Room Temperature Superconductors Would Mean 2 Months to Mars

An early application of practical room temperature superconductors would be to enable 2 month trips to Mars.

Paihau—Robinson, an industry leader in high-temperature superconducting (HTS) magnet development, is undertaking a five-year research programme into the application of its proprietary magnet technology to applied-field magneto plasma dynamic (AF-MPD) thrusters—a type of electric space thruster. Applied-field magneto plasma dynamic technology has been worked on for over 60 years and has been held back by magnets that are too weak and heavy.

If the South Korea practical room temperature superconductor pans out, then electric propulsion systems will go from a fraction of a newton of thrust up to hundreds of newtons. They will still be better than chemical engine fuel efficiency by ten times or more.

You would be able to run the engines for ten times longer and build up more speed. This would mean 1-2 months trips to Mars.

7 thoughts on “Room Temperature Superconductors Would Mean 2 Months to Mars”

  1. Still need to solve the power source problem for high power electric space propulsion. I mean, VASIMR is also fairly decent as well, but nobody has flown a power source in the necessary size range yet.

    • Solar power can do fine in the inner solar system. It’s needed new “in-situ” solar printing in space to reduce the weight of the panel to get even better values, but it doesn’t seems too difficult.

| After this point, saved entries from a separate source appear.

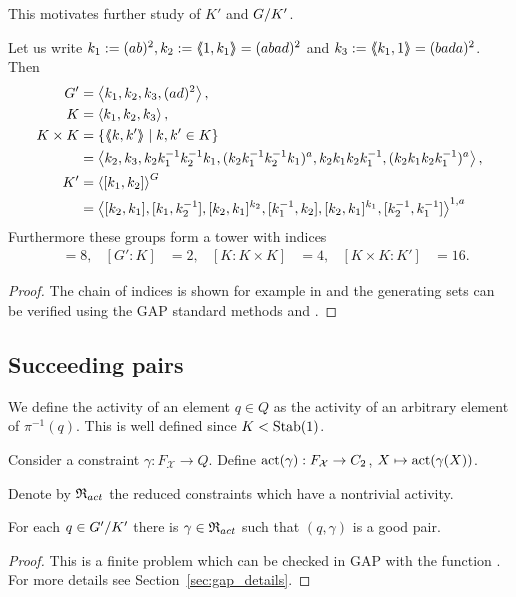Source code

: \documentclass[a4paper,11pt]{amsart}
\begin{document}
This motivates further study of $K'$ and ${G/K'}$.
\begin{lem} \label{lem:subgroupsOfG}
Let us write $k_1 := (ab)^2, k_2:=\langle\negthickspace\langle1,k_1\rangle\negthickspace\rangle = (abad)^2$ and $k_3:=\langle\negthickspace\langle k_1,1\rangle\negthickspace\rangle = (bada)^2$. Then 
 \begin{align*}
  G' &= \left< k_1,k_2,k_3,(ad)^2\right>, \\
  K &= \left< k_1,k_2,k_3\right>, \\
  K\times K &= \{\langle\negthickspace\langle k,k'\rangle\negthickspace\rangle \mid k,k'\in K\} \\&= \left< k_2,k_3,k_2k_1^{-1}k_2^{-1}k_1,(k_2k_1^{-1}k_2^{-1}k_1)^a,k_2k_1k_2k_1^{-1},(k_2k_1k_2k_1^{-1})^a  \right>,\\
  K' &= \left< [k_1,k_2] \right>^G \\ 
  &= \left<[k_2,k_1],[k_1,k_2^{-1}],[k_2,k_1]^{k_2},[k_1^{-1},k_2], [k_2,k_1]^{k_1},[k_2^{-1},k_1^{-1}]\right>^{1,a} 
 \end{align*}
Furthermore these groups form a tower with indices
\begin{align*}
  [G:G']&=8, & [G':K]&=2, &[K:K\times K]&= 4, &[K\times K:K']&=16. 
\end{align*}
\end{lem}
\begin{proof}
 The chain of indices is shown for example in \cite{Bartholdi:BranchGroups} 
 and the generating sets can be verified using the GAP standard methods
  and . 
\end{proof}

\subsection{Succeeding pairs}
\begin{defi}
 We define the activity of an element $q\in Q$ as the activity of an arbitrary element of $\pi^{-1}(q)$. 
 This is well defined since $K<\operatorname{Stab}(1)$. 
 
 Consider a constraint $\gamma\colon F_{\mathcal{X}} \to Q$. 
 Define $\operatorname{act}(\gamma): F_{\mathcal{X}}\to C_2$, $X \mapsto \operatorname{act}(\gamma(X))$.
 
 Denote by $\mathfrak{R}_{act}$ the reduced constraints which have a nontrivial activity.
\end{defi}

\begin{lem} \label{lem:existsGoodGamma}
 For each $q\in{G'/K'}$ there is $\gamma\in \mathfrak{R}_{act}$ such that $(q,\gamma)$ is a 
 good pair.
\end{lem}
\begin{proof}
 This is a finite problem which can be checked in GAP with the function .
 For more details see Section~\ref{sec:gap_details}.
\end{proof}
\end{document}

    • at Youtube, everytime I visit a video about some new space propulsion scheme, there is always someone screaming “but VASIMR, already certified by NASA, 39 days to Mars!”

      They never question the necessity for a 200MW power source that weights as much as a feather (ok, the feather part was exageration)

  2. “Applied-field magneto plasma dynamic technology has been worked on for over 60 years and has been held back by magnets that are too weak and heavy.”

    Did you look at the critical field for this reported superconductor? It’s actually not that great, the sort of neodymium magnet that people use all over the place would quench it.

    You’d likely still have to run it cryogenic to better the magnets they use now.